A titre liminaire, la société PV Holding indique que ses lots sont occupés sans autorisation par les trois sociétés défenderesses et qu'elle a intérêt à se joindre à l'action initiée par le syndicat pour faire cesser l'occupation illicite des parties communes à leur encontre de ces sociétés.
Ils exposent que depuis la fin de la résidence de tourisme exploitée par Pierre et Vacances et l'application intégrale du statut de la copropriété, l'intégralité des couloirs et passages est une partie commune sans exception. Ils soutiennent que les défenderesses ne peuvent revendiquer l'existence d'une servitude d'usage et soutenir être occupantes de bonne foi alors qu'elles ont annexés les lots 180, 181 et 182 dont elles ont changé les clés des portes d'accès. Ils soulignent que l'assemblée générale du 1er avril 2021 a décidé l'acquisition par le syndicat des lots 178 à 186 qui restaient la propriété de la société Pierre et Vacances et que le recours en annulation exercé par les SCI Sara Riviera et Sara Patrimoine a été rejeté par un jugement du 13 septembre 2021.
Ils font valoir que les sociétés Sara Patrimoine, Sara Riviera et Sara Riviera Gestion se sont approprié des parties communes sans autorisation, ce qui ouvre au syndicat un délai de trente ans pour agir en restitution sur le fondement de l'article 2272 du code civil. Ils soutiennent que la société Pierre et Vacances a cédé à la société Sara Patrimoine deux locaux commerciaux et les tantièmes y attachés et non l'usage de parties communes définies par l'article 11 du règlement de copropriété. Ils font valoir que l'assemblée générale du 30 novembre 2013 n'a pas modifié le règlement de copropriété dont ils demandent strictement l'application.
Concernant la société Sara Riviera Gestion qui n'est pas copropriétaire, ils soulignent qu'elle commet une faute délictuelle car sa situation de tiers au syndicat ne l'autorise pas pour autant à occuper des espaces communs dans le cadre de son activité commerciale si bien qu'elle doit répondre des atteintes commises sur le fondement de l'article 1240 du code civil.
Ils soulignent qu'il est incontestable que les trois sociétés occupent les lots privatifs 180, 181 et 182 qui sont la propriété de la société Pierre et Vacances sans aucun droit ni titre, lots qu'elles devront par conséquent être condamnées à restituer.

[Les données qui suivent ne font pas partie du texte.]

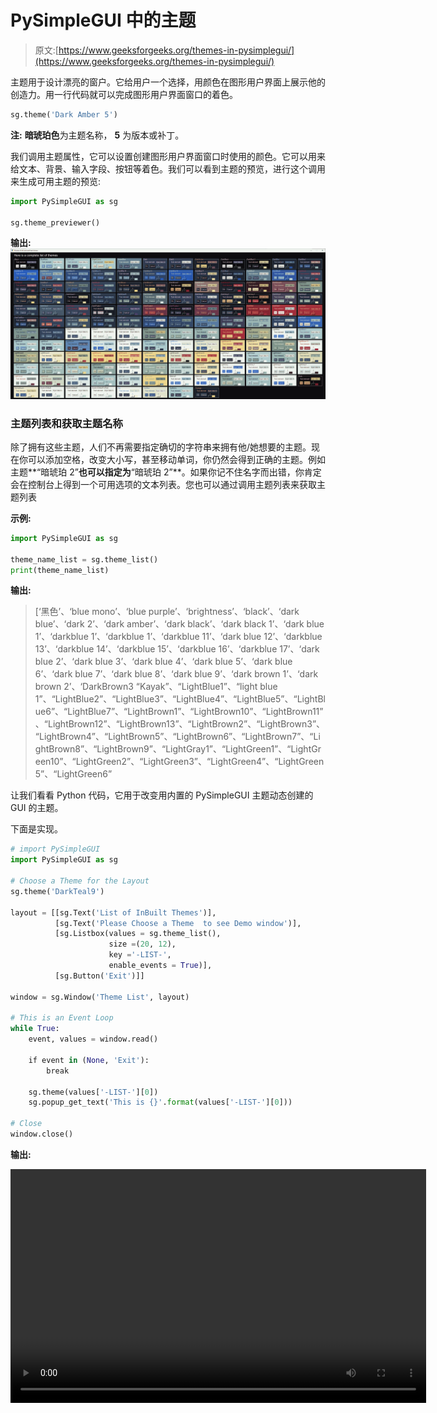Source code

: # PySimpleGUI 中的主题

> 原文:[https://www.geeksforgeeks.org/themes-in-pysimplegui/](https://www.geeksforgeeks.org/themes-in-pysimplegui/)

主题用于设计漂亮的窗户。它给用户一个选择，用颜色在图形用户界面上展示他的创造力。用一行代码就可以完成图形用户界面窗口的着色。

```py
sg.theme('Dark Amber 5')

```

**注:** **暗琥珀色**为主题名称， **5** 为版本或补丁。

我们调用主题属性，它可以设置创建图形用户界面窗口时使用的颜色。它可以用来给文本、背景、输入字段、按钮等着色。我们可以看到主题的预览，进行这个调用来生成可用主题的预览:

```py
import PySimpleGUI as sg

sg.theme_previewer()
```

**输出:**
![](img/a28b639ee9f7891e63ef2b69827eef24.png)

### 主题列表和获取主题名称

除了拥有这些主题，人们不再需要指定确切的字符串来拥有他/她想要的主题。现在你可以添加空格，改变大小写，甚至移动单词，你仍然会得到正确的主题。例如主题**“暗琥珀 2”**也可以指定为**“暗琥珀 2”**。如果你记不住名字而出错，你肯定会在控制台上得到一个可用选项的文本列表。您也可以通过调用主题列表来获取主题列表

**示例:**

```py
import PySimpleGUI as sg

theme_name_list = sg.theme_list()
print(theme_name_list)
```

**输出:**

> [‘黑色’、‘blue mono’、‘blue purple’、‘brightness’、‘black’、‘dark blue’、‘dark 2’、‘dark amber’、‘dark black’、‘dark black 1’、‘dark blue 1’、‘darkblue 1’、‘darkblue 1’、‘darkblue 11’、‘dark blue 12’、‘darkblue 13’、‘darkblue 14’、‘darkblue 15’、‘darkblue 16’、‘darkblue 17’、‘dark blue 2’、‘dark blue 3’、‘dark blue 4’、‘dark blue 5’、‘dark blue 6’、‘dark blue 7’、‘dark blue 8’、‘dark blue 9’、‘dark brown 1’、‘dark brown 2’、‘DarkBrown3 “Kayak”、“LightBlue1”、“light blue 1”、“LightBlue2”、“LightBlue3”、“LightBlue4”、“LightBlue5”、“LightBlue6”、“LightBlue7”、“LightBrown1”、“LightBrown10”、“LightBrown11”、“LightBrown12”、“LightBrown13”、“LightBrown2”、“LightBrown3”、“LightBrown4”、“LightBrown5”、“LightBrown6”、“LightBrown7”、“LightBrown8”、“LightBrown9”、“LightGray1”、“LightGreen1”、“LightGreen10”、“LightGreen2”、“LightGreen3”、“LightGreen4”、“LightGreen5”、“LightGreen6”

让我们看看 Python 代码，它用于改变用内置的 PySimpleGUI 主题动态创建的 GUI 的主题。

下面是实现。

```py
# import PySimpleGUI
import PySimpleGUI as sg

# Choose a Theme for the Layout
sg.theme('DarkTeal9')

layout = [[sg.Text('List of InBuilt Themes')],
          [sg.Text('Please Choose a Theme  to see Demo window')],
          [sg.Listbox(values = sg.theme_list(),
                      size =(20, 12),
                      key ='-LIST-',
                      enable_events = True)],
          [sg.Button('Exit')]]

window = sg.Window('Theme List', layout)

# This is an Event Loop
while True:  
    event, values = window.read()

    if event in (None, 'Exit'):
        break

    sg.theme(values['-LIST-'][0])
    sg.popup_get_text('This is {}'.format(values['-LIST-'][0]))

# Close
window.close()
```

**输出:**

<video class="wp-video-shortcode" id="video-411173-1" width="665" height="374" preload="metadata" controls=""><source type="video/webm" src="https://media.geeksforgeeks.org/wp-content/uploads/20200512190753/python-pysimlegui-themes.webm?_=1">[https://media.geeksforgeeks.org/wp-content/uploads/20200512190753/python-pysimlegui-themes.webm](https://media.geeksforgeeks.org/wp-content/uploads/20200512190753/python-pysimlegui-themes.webm)</video>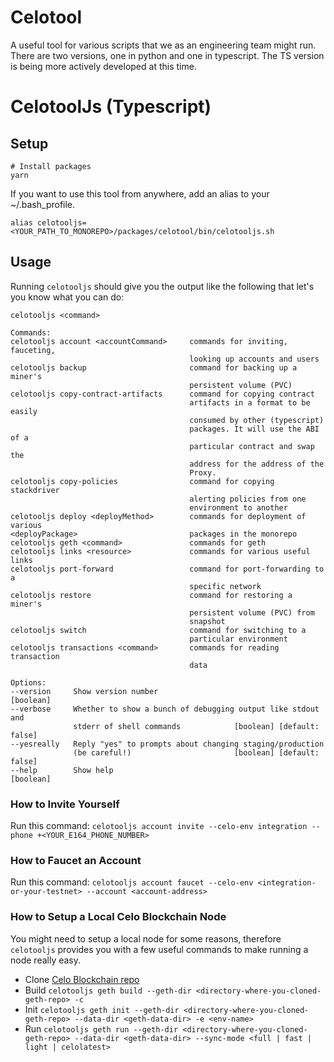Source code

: # Celotool

A useful tool for various scripts that we as an engineering team might run.
There are two versions, one in python and one in typescript.
The TS version is being more actively developed at this time.

# CelotoolJs (Typescript)

## Setup

```
# Install packages
yarn
```

If you want to use this tool from anywhere, add an alias to your ~/.bash_profile.

`alias celotooljs=<YOUR_PATH_TO_MONOREPO>/packages/celotool/bin/celotooljs.sh`

## Usage

Running `celotooljs` should give you the output like the following that let's you know what you can do:

    celotooljs <command>

    Commands:
    celotooljs account <accountCommand>     commands for inviting, fauceting,
                                            looking up accounts and users
    celotooljs backup                       command for backing up a miner's
                                            persistent volume (PVC)
    celotooljs copy-contract-artifacts      command for copying contract
                                            artifacts in a format to be easily
                                            consumed by other (typescript)
                                            packages. It will use the ABI of a
                                            particular contract and swap the
                                            address for the address of the
                                            Proxy.
    celotooljs copy-policies                command for copying stackdriver
                                            alerting policies from one
                                            environment to another
    celotooljs deploy <deployMethod>        commands for deployment of various
    <deployPackage>                         packages in the monorepo
    celotooljs geth <command>               commands for geth
    celotooljs links <resource>             commands for various useful links
    celotooljs port-forward                 command for port-forwarding to a
                                            specific network
    celotooljs restore                      command for restoring a miner's
                                            persistent volume (PVC) from
                                            snapshot
    celotooljs switch                       command for switching to a
                                            particular environment
    celotooljs transactions <command>       commands for reading transaction
                                            data

    Options:
    --version     Show version number                                  [boolean]
    --verbose     Whether to show a bunch of debugging output like stdout and
                  stderr of shell commands            [boolean] [default: false]
    --yesreally   Reply "yes" to prompts about changing staging/production
                  (be careful!)                       [boolean] [default: false]
    --help        Show help                                            [boolean]

### How to Invite Yourself

Run this command:
`celotooljs account invite --celo-env integration --phone +<YOUR_E164_PHONE_NUMBER>`

### How to Faucet an Account

Run this command:
`celotooljs account faucet --celo-env <integration-or-your-testnet> --account <account-address>`

### How to Setup a Local Celo Blockchain Node

You might need to setup a local node for some reasons, therefore `celotooljs` provides you with
a few useful commands to make running a node really easy.

- Clone [Celo Blockchain repo](https://github.com/celo-org/celo-blockchain)
- Build `celotooljs geth build --geth-dir <directory-where-you-cloned-geth-repo> -c`
- Init `celotooljs geth init --geth-dir <directory-where-you-cloned-geth-repo> --data-dir <geth-data-dir> -e <env-name>`
- Run `celotooljs geth run --geth-dir <directory-where-you-cloned-geth-repo> --data-dir <geth-data-dir> --sync-mode <full | fast | light | celolatest>`
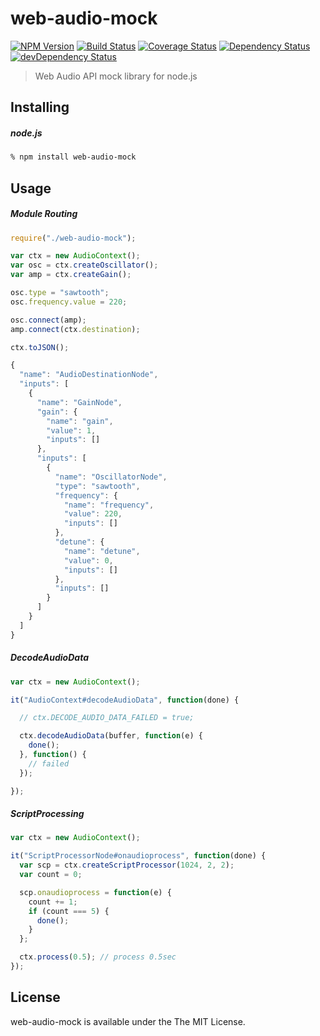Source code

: # web-audio-mock
[![NPM Version](http://img.shields.io/npm/v/web-audio-mock.svg?style=flat)](https://www.npmjs.org/package/web-audio-mock)
[![Build Status](http://img.shields.io/travis/mohayonao/web-audio-mock.svg?style=flat)](https://travis-ci.org/mohayonao/web-audio-mock)
[![Coverage Status](http://img.shields.io/coveralls/mohayonao/web-audio-mock.svg?style=flat)](https://coveralls.io/r/mohayonao/web-audio-mock?branch=master)
[![Dependency Status](http://img.shields.io/david/mohayonao/web-audio-mock.svg?style=flat)](https://david-dm.org/mohayonao/web-audio-mock)
[![devDependency Status](http://img.shields.io/david/dev/mohayonao/web-audio-mock.svg?style=flat)](https://david-dm.org/mohayonao/web-audio-mock)

> Web Audio API mock library for node.js

## Installing

##### node.js

```sh
% npm install web-audio-mock
```

## Usage

##### Module Routing

```javascript
require("./web-audio-mock");

var ctx = new AudioContext();
var osc = ctx.createOscillator();
var amp = ctx.createGain();

osc.type = "sawtooth";
osc.frequency.value = 220;

osc.connect(amp);
amp.connect(ctx.destination);

ctx.toJSON();

{
  "name": "AudioDestinationNode",
  "inputs": [
    {
      "name": "GainNode",
      "gain": {
        "name": "gain",
        "value": 1,
        "inputs": []
      },
      "inputs": [
        {
          "name": "OscillatorNode",
          "type": "sawtooth",
          "frequency": {
            "name": "frequency",
            "value": 220,
            "inputs": []
          },
          "detune": {
            "name": "detune",
            "value": 0,
            "inputs": []
          },
          "inputs": []
        }
      ]
    }
  ]
}
```

##### DecodeAudioData

```javascript
var ctx = new AudioContext();

it("AudioContext#decodeAudioData", function(done) {

  // ctx.DECODE_AUDIO_DATA_FAILED = true;

  ctx.decodeAudioData(buffer, function(e) {
    done();
  }, function() {
    // failed
  });

});
```

##### ScriptProcessing

```javascript
var ctx = new AudioContext();

it("ScriptProcessorNode#onaudioprocess", function(done) {
  var scp = ctx.createScriptProcessor(1024, 2, 2);
  var count = 0;

  scp.onaudioprocess = function(e) {
    count += 1;
    if (count === 5) {
      done();
    }
  };

  ctx.process(0.5); // process 0.5sec
});
```

## License

web-audio-mock is available under the The MIT License.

Dans leurs conclusions récapitulatives notifiées le 29 juin 2023, la SCI Sara Patrimoine, la SCI Sara Riviera et la société Sara Riviera Gestion concluent au débouté ainsi qu'à la condamnation du syndicat des copropriétaires de la résidence [Adresse 14] et de la société PV Holding à leur payer à chacune la somme de 3.000 euros sur le fondement de l'article 700 du code de procédure civile. La SCI Sara Patrimoine demande en outre à être déclarée propriétaire des lots 178, 179, 180 et 181 par suite de la prescription acquisitive et la transcription du jugement à intervenir au service de la publicité foncière.

Elles expliquent que les lots 175, 176, 180, 181, 182 et 183 sont définis par l'article 3 du règlement de copropriété comme des lots exploités en résidence de tourisme. Elles exposent qu'en vertu de l'article 11 du même règlement, l'exploitant de la résidence de tourisme pourra durant toute la durée d'exploitation de la résidence, utiliser les locaux communs tels les locaux techniques ou de services s'ils ne sont pas affectés à un usage privatif. Elles rappellent que ce règlement de copropriété n'ayant pas été modifié par un vote en assemblée à la double majorité de l'article 26, il doit s'appliquer. Elles en déduisent que venants aux droits de l'exploitant, elles ont également acquis le droit d'usage des parties communes prévu par l'article 11 du règlement pour l'exploitation de leurs lots. Elles concluent donc au débouté.
Sur la situation réelle des lots, elles soutiennent que le syndicat n'agit pas sur le fondement des bons plans de la copropriété car les situations intermédiaires et définitives visées par le règlement n'ont jamais été votées par l'assemblée générale si bien que les espaces communs visés par le syndicat n'en sont pas.
La société Riviera Gestion fait valoir qu'elle n'est pas copropriétaire si bien que le règlement ne peut lui être opposé, le syndicat ne justifiant pas de sa qualité à agir à son encontre sur le fondement de celui-ci.
La société Sara Patrimoine expose avoir acquis de la SCI Duprimo les lots 175, 176 et 177 dans l'angle nord du niveau intermédiaire du bâtiment " services généraux " dont les clés lui ont été remises par son vendeur le 23 décembre 2020. Elle reconnaît que les clés et la description des locaux faites dans l'acte notarié sont celles des lots 178, 179, 180 et 181. Elle indique pour autant qu'elle a acquis la propriété de ces lots par usucapion en invoquant la prescription abrégée de l'article 2272 du code civil dans la mesure où elle-même et ses auteurs avant elle les ont occupés paisiblement, à titre de propriétaire et de manière continue.
Elles demandent enfin, au cas où les prétentions du syndicat des copropriétaires seraient déclarées fondées, que l'exécution provisoire de droit soit écartée car elle aurait pour effet d'anéantir leur activité commerciale.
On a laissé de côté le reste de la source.